Speaking from the point of view of someone who has experienced mental illness for a long time it's quite common for "us" to lash out and blame the people we love or care about when things aren't getting better or when we feel helpless. My advice there would be not to take that on board personally, "we" only act out on the people we love because we know that the trust wont break.

The only other question I have for you is are you taking care of yourself among all of this? It's really important for carers to also get the help and support that they need and to remember that you are there to help but you are not entirely responsible for John's actions.

Let us know how you get on.

Kindest Regards

AGrace

BeeGee
Community Member

Great advice AGrace.

Luciferase (sounds devilish!) - this might sound like an extreme option, and you will probably dismiss it straight up as not workable, but I''ll put it out there anyway - you can park it in the back of your mind and maybe the time will come when you pull it out again and give it a serious think.

How do you think John would react to the idea of a voluntary admission to a psych ward for a time?  It sounds to me like he needs much more structured care than he can get at home or in the community; from what you've said his condition is really quite severe and needs some concerted and consistent professional input.  The common reaction to a psych admission is one of aversion, but I've known people for whom this has been the turning point in their treatment; without it they may not still be here.

Chew it over and if you think it might be a real option, you will know the right time to suggest it.

Thanks a lot for the advice guys. Forgive me for my late response as I have been rather busy. FYI, Luciferase is a bioluminescent protein 🙂 (I work in a research lab).
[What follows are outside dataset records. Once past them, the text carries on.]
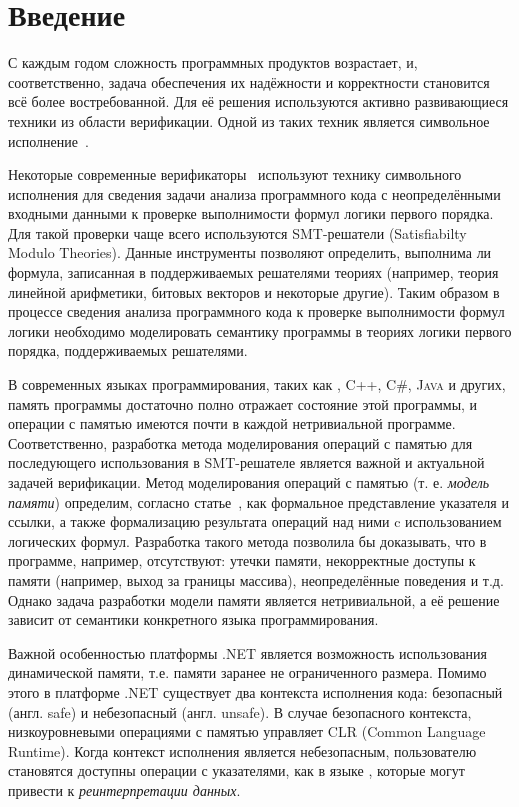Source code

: \section{Введение}
С каждым годом сложность программных продуктов возрастает, и, соответственно, задача обеспечения их надёжности и корректности становится всё более востребованной. Для её решения используются активно развивающиеся техники из области верификации. Одной из таких техник является символьное исполнение~\cite{wenenhancing, li2014symbolic}.

Некоторые современные верификаторы~\cite{sethu2018systems, wang2017dependence, sharma2018veritesting} используют технику символьного исполнения для сведения задачи анализа программного кода с неопределёнными входными данными к проверке выполнимости формул логики первого порядка. Для такой проверки чаще всего используются SMT-решатели (Satisfiabilty Modulo Theories). Данные инструменты позволяют определить, выполнима ли формула, записанная в поддерживаемых
решателями теориях (например, теория линейной арифметики, битовых векторов и некоторые другие). Таким образом в процессе сведения анализа программного кода к проверке выполнимости формул логики необходимо моделировать семантику программы в теориях логики первого порядка, поддерживаемых решателями.

В современных языках программирования, таких как \clang{}, \textsc{C++}, \textsc{C\#}, \textsc{Java} и других, память программы достаточно полно отражает состояние этой программы, и операции с памятью имеются почти в каждой нетривиальной программе. Соответственно, разработка метода моделирования операций с памятью для последующего использования в \foreignlanguage{english}{SMT}-решателе является важной и актуальной задачей верификации. Метод моделирования операций с памятью (т. е. \emph{модель памяти}) определим, согласно статье~\cite{mandrik}, как формальное представление указателя и ссылки, а также формализацию результата операций над ними c использованием логических формул. Разработка такого метода позволила бы доказывать, что в программе, например, отсутствуют: утечки памяти, некорректные доступы к памяти (например, выход за границы массива), неопределённые поведения и т.д. Однако задача разработки модели памяти является нетривиальной, а её решение зависит от семантики конкретного языка программирования.

Важной особенностью платформы .NET является возможность использования динамической памяти, т.е. памяти заранее не ограниченного размера. Помимо этого в платформе .NET существует два контекста исполнения кода: безопасный (англ. \foreignlanguage{english}{safe}) и небезопасный (англ. \foreignlanguage{english}{unsafe}). В случае безопасного контекста, низкоуровневыми операциями с памятью управляет \textsc{CLR} (\foreignlanguage{english}{Common Language Runtime}). Когда контекст исполнения является небезопасным, пользователю становятся доступны операции с указателями, как в языке \clang{}, которые могут привести к \emph{реинтерпретации данных}.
Things have been pretty much the same for John the past few days. I have coaxed him into tidying up his household, which has been left in a rather terrible state for months. At least its in a better state now. However, John's sleep cycle has been deteriorating. He now sleeps around 6-8am and wakes up at 3-4pm! He says he feels dejected. I really think he should seek medical advice but i'm also afraid to bring this up as i'm sure he will react negatively towards it. Any advise on how I may approach him? I am more than willing to help him through this or even attend some of his medical visits, i'm just afraid on bringing this up with him 😕 He is insistent that he can 'fix' himself, but he's been saying this for over 2 years now and things aren't looking any better to me... Thanks for the input guys, really appreciate any form of help. 

vip
Blue Voices Member
Blue Voices Member
Hello Luciferase John's depression is out of control now he needs a gp visit medication  and a referral to a psych just having you to rely on is honestly not enough .He wont fix himself  keep an eye on him and if you do notice any disturbing behavious ring an ambulance they can come without the siren and they can get him into a clinic at the hospital. goodluck

AGrace
Blue Voices Member
Blue Voices Member

Hi Luciferase,

Just wanted to see if there's been any progress with John? Were you able to get him to seek professional care/advice? 2 years is a long time to push on through, and I understand its quite common for men to want to fix things themselves. If John's not willing to seek extra help there's nothing stopping you from speaking to someone to get support and guidance as a carer.